* Task statement
Give the records below again, word for word. No pictures belong in the copy.

[Stored data entries]

━━━━━━

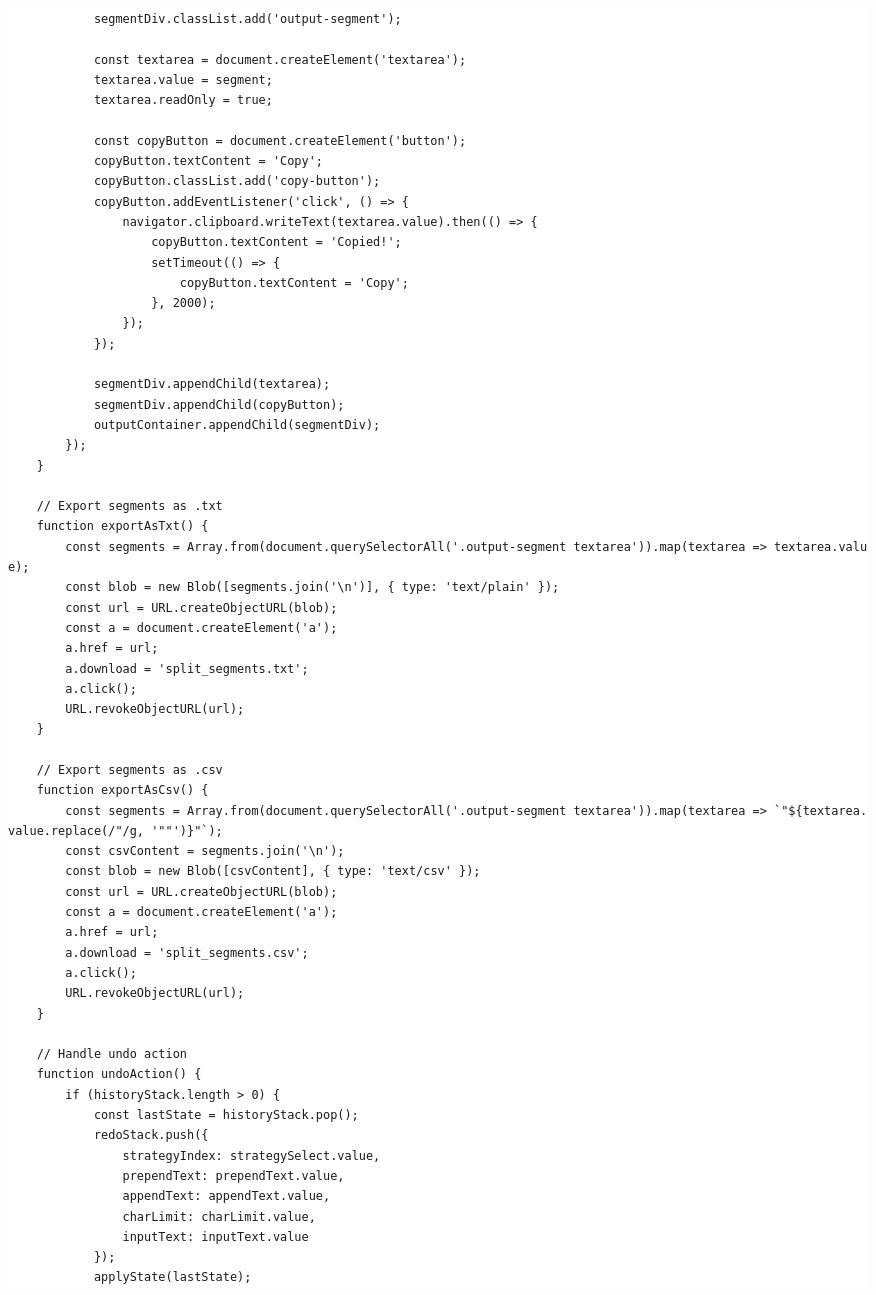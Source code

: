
 ``` 
            segmentDiv.classList.add('output-segment');

            const textarea = document.createElement('textarea');
            textarea.value = segment;
            textarea.readOnly = true;

            const copyButton = document.createElement('button');
            copyButton.textContent = 'Copy';
            copyButton.classList.add('copy-button');
            copyButton.addEventListener('click', () => {
                navigator.clipboard.writeText(textarea.value).then(() => {
                    copyButton.textContent = 'Copied!';
                    setTimeout(() => {
                        copyButton.textContent = 'Copy';
                    }, 2000);
                });
            });

            segmentDiv.appendChild(textarea);
            segmentDiv.appendChild(copyButton);
            outputContainer.appendChild(segmentDiv);
        });
    }

    // Export segments as .txt
    function exportAsTxt() {
        const segments = Array.from(document.querySelectorAll('.output-segment textarea')).map(textarea => textarea.value);
        const blob = new Blob([segments.join('\n')], { type: 'text/plain' });
        const url = URL.createObjectURL(blob);
        const a = document.createElement('a');
        a.href = url;
        a.download = 'split_segments.txt';
        a.click();
        URL.revokeObjectURL(url);
    }

    // Export segments as .csv
    function exportAsCsv() {
        const segments = Array.from(document.querySelectorAll('.output-segment textarea')).map(textarea => `"${textarea.value.replace(/"/g, '""')}"`);
        const csvContent = segments.join('\n');
        const blob = new Blob([csvContent], { type: 'text/csv' });
        const url = URL.createObjectURL(blob);
        const a = document.createElement('a');
        a.href = url;
        a.download = 'split_segments.csv';
        a.click();
        URL.revokeObjectURL(url);
    }

    // Handle undo action
    function undoAction() {
        if (historyStack.length > 0) {
            const lastState = historyStack.pop();
            redoStack.push({
                strategyIndex: strategySelect.value,
                prependText: prependText.value,
                appendText: appendText.value,
                charLimit: charLimit.value,
                inputText: inputText.value
            });
            applyState(lastState);
```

━━━━━━

* Solved problem
Source code

:
 ``` 
            segmentDiv.classList.add('output-segment');

            const textarea = document.createElement('textarea');
            textarea.value = segment;
            textarea.readOnly = true;

            const copyButton = document.createElement('button');
            copyButton.textContent = 'Copy';
            copyButton.classList.add('copy-button');
            copyButton.addEventListener('click', () => {
                navigator.clipboard.writeText(textarea.value).then(() => {
                    copyButton.textContent = 'Copied!';
                    setTimeout(() => {
                        copyButton.textContent = 'Copy';
                    }, 2000);
                });
            });

            segmentDiv.appendChild(textarea);
            segmentDiv.appendChild(copyButton);
            outputContainer.appendChild(segmentDiv);
        });
    }

    // Export segments as .txt
    function exportAsTxt() {
        const segments = Array.from(document.querySelectorAll('.output-segment textarea')).map(textarea => textarea.value);
        const blob = new Blob([segments.join('\n')], { type: 'text/plain' });
        const url = URL.createObjectURL(blob);
        const a = document.createElement('a');
        a.href = url;
        a.download = 'split_segments.txt';
        a.click();
        URL.revokeObjectURL(url);
    }

    // Export segments as .csv
    function exportAsCsv() {
        const segments = Array.from(document.querySelectorAll('.output-segment textarea')).map(textarea => `"${textarea.value.replace(/"/g, '""')}"`);
        const csvContent = segments.join('\n');
        const blob = new Blob([csvContent], { type: 'text/csv' });
        const url = URL.createObjectURL(blob);
        const a = document.createElement('a');
        a.href = url;
        a.download = 'split_segments.csv';
        a.click();
        URL.revokeObjectURL(url);
    }

    // Handle undo action
    function undoAction() {
        if (historyStack.length > 0) {
            const lastState = historyStack.pop();
            redoStack.push({
                strategyIndex: strategySelect.value,
                prependText: prependText.value,
                appendText: appendText.value,
                charLimit: charLimit.value,
                inputText: inputText.value
            });
            applyState(lastState);
```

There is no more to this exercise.